I want those days back. Seeing TCU in the Rose Bowl a few years ago was cool for Frog fans (full disclosure: I went to TCU for two years) but just plain weird for everybody else. Ohio State-USC was the classic Rose Bowl when I was a kid, but any traditional combination would at least bring back sanity to New Year’s Day.
So imagine this: All of the bowls play out the way they did 25 years ago, only the next morning the CFP committee announces the four teams that will play for the national championship.
Who would be happy about this? Lots of people:
First, the Rose Bowl, and with it the Big Ten and Pac-12, would be delighted. Many of the playoff proposals old and new have been stopped in their tracks because of the Rose Bowl, which lost its traditional matchup but is hell-bent on keeping its spot in the afternoon of Jan. 1.
Second, those that actually like four teams in the playoffs, for obvious reasons.

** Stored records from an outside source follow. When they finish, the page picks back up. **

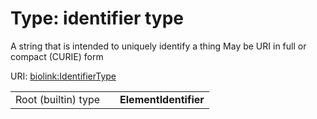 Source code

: 
# Type: identifier type


A string that is intended to uniquely identify a thing May be URI in full or compact (CURIE) form

URI: [biolink:IdentifierType](https://w3id.org/biolink/vocab/IdentifierType)

|  |  |  |
| --- | --- | --- |
| Root (builtin) type | | **ElementIdentifier** |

Third, fans of teams that are ranked fifth through eighth or even 10th, depending on the year. Think about it: You’re Notre Dame. You finish fifth in the final rankings. Now, you wait for the committee to assign you to a “New Year’s Six” bowl and hope players aren’t too disappointed about just missing the playoffs and make an effort. Under my plan, you would accept a bid to a major bowl game to play either a conference champion or another highly ranked team with the winner in line for a CFP spot if any of the top four loses.
Fourth, the people who run the nonplayoff major bowl games. While there would not be eight official playoff teams, there would be somewhere between five and 10 teams with a legitimate shot at making the playoffs. That means a lot more bowls would matter, which translates into more viewers. The playoffs have made games that were once a huge deal into an afterthought. I hate that.

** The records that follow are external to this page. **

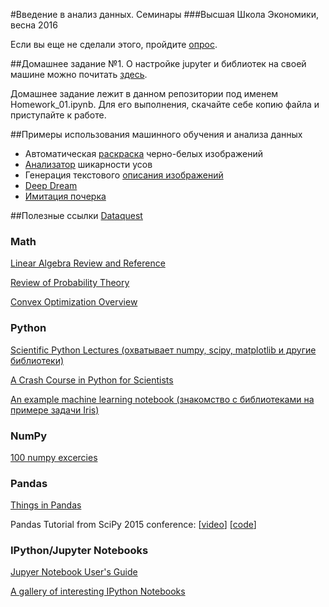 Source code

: #Введение в анализ данных. Семинары
###Высшая Школа Экономики, весна 2016

Если вы еще не сделали этого, пройдите <a href="http://goo.gl/forms/EpBjdfWbZU" title="for_the_data">опрос</a>.

##Домашнее задание №1.
О настройке jupyter и библиотек на своей машине можно почитать <a href="http://www.machinelearning.ru/wiki/images/1/10/MMP_Praktikum_317_2014a_Python.pdf" title="conda">здесь</a>.

Домашнее задание лежит в данном репозитории под именем Homework_01.ipynb. Для его выполнения, скачайте себе копию файла и приступайте к работе.

##Примеры использования машинного обучения и анализа данных
* Автоматическая <a href="http://tinyclouds.org/colorize/" title="color">раскраска</a> черно-белых изображений
* <a href=https://www.mymoustache.net title="moust">Анализатор</a> шикарности усов
* Генерация текстового <a href=http://cs.stanford.edu/people/karpathy/deepimagesent/ title="descibe">описания изображений</a>
* <a href=http://deepdreamgenerator.com/ title="deep">Deep Dream
* <a href=http://www.cs.toronto.edu/~graves/handwriting.cgi title="handwr">Имитация почерка</a>

##Полезные ссылки
<a href=https://www.dataquest.io/ title="peasy">Dataquest</a>

### Math

[Linear Algebra Review and Reference](http://cs229.stanford.edu/section/cs229-linalg.pdf)

[Review of Probability Theory](http://cs229.stanford.edu/section/cs229-prob.pdf)

[Convex Optimization Overview](http://cs229.stanford.edu/section/cs229-cvxopt.pdf)

### Python

[Scientific Python Lectures (охватывает numpy, scipy, matplotlib и другие библиотеки)](https://github.com/jrjohansson/scientific-python-lectures)

[A Crash Course in Python for Scientists](http://nbviewer.ipython.org/gist/rpmuller/5920182)

[An example machine learning notebook (знакомство с библиотеками на примере задачи Iris)](http://nbviewer.ipython.org/github/rhiever/Data-Analysis-and-Machine-Learning-Projects/blob/master/example-data-science-notebook/Example%20Machine%20Learning%20Notebook.ipynb)

### NumPy

[100 numpy excercies](http://www.labri.fr/perso/nrougier/teaching/numpy.100/)

### Pandas

[Things in Pandas](http://nbviewer.ipython.org/github/rasbt/python_reference/blob/master/tutorials/things_in_pandas.ipynb)

Pandas Tutorial from SciPy 2015 conference: [[video](https://youtu.be/0CFFTJUZ2dc?list=PLYx7XA2nY5Gcpabmu61kKcToLz0FapmHu)] [[code](https://github.com/jonathanrocher/pandas_tutorial)]



### IPython/Jupyter Notebooks

[Jupyer Notebook User's Guide](http://jupyter.cs.brynmawr.edu/hub/dblank/public/Jupyter%20Notebook%20Users%20Manual.ipynb)

[A gallery of interesting IPython Notebooks](https://github.com/ipython/ipython/wiki/A-gallery-of-interesting-IPython-Notebooks)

Let’s look at what would have happened this year. Michigan and Utah would be in Pasadena tomorrow. Alabama would be in New Orleans, maybe playing Notre Dame, maybe playing Oklahoma State, maybe playing Cincinnati.

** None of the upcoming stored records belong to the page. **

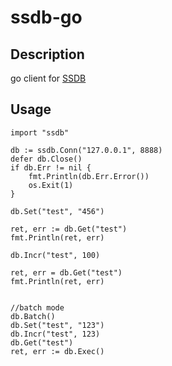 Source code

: # ssdb-go

## Description

go client for [SSDB](https://github.com/ideawu/ssdb/)


## Usage

    import "ssdb"

    db := ssdb.Conn("127.0.0.1", 8888)
    defer db.Close()
    if db.Err != nil {
        fmt.Println(db.Err.Error())
        os.Exit(1)
    }

    db.Set("test", "456")

    ret, err := db.Get("test")
    fmt.Println(ret, err)

    db.Incr("test", 100)

    ret, err = db.Get("test")
    fmt.Println(ret, err)

    
    //batch mode
    db.Batch()
    db.Set("test", "123")
    db.Incr("test", 123)
    db.Get("test")
    ret, err := db.Exec()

Because the Big 12 began as a merger between the Big 8 and some of the Southwest Conference, it should choose between the bowls tied to those leagues. I would pick the Orange Bowl, because Miami for New Year’s beats the heck out of Dallas on New Year’s, or any other day of the year, for that matter. So Baylor heads to the Orange Bowl. The ACC logically would go to the Peach Bowl, but with the SEC championship game played there, perhaps the Gator Bowl would be a better fit. So send Pittsburgh to Jacksonville.
The top-ranked teams which were not power-conference champions this year were Georgia, Cincinnati, Notre Dame, Ole Miss, Oklahoma State and Michigan State. Let the bowl people actually do some work and invite who they want.
The Peach and Fiesta bowls are the biggest bowls that don’t have a purpose in this plan. My preference would be for them to be permanent hosts of the CFP semifinals, with the championship game bid on as it is now.
To me, having more than four teams go into New Year’s with a chance to make the playoffs is a huge plus for the sport. There could be six or seven must-see bowl games, with must-see playoff games a week to 10 days later.
So who wouldn’t like it? Probably Greg Sankey. Not sure why, but it’s a good guess. If he does like it, then write this down: the commissioners of the Big Ten, Pac-12 and ACC won’t like it. What he likes, they don’t. What they like, he doesn’t, at least when it comes to playoff ideas.
But they haven’t heard this one yet.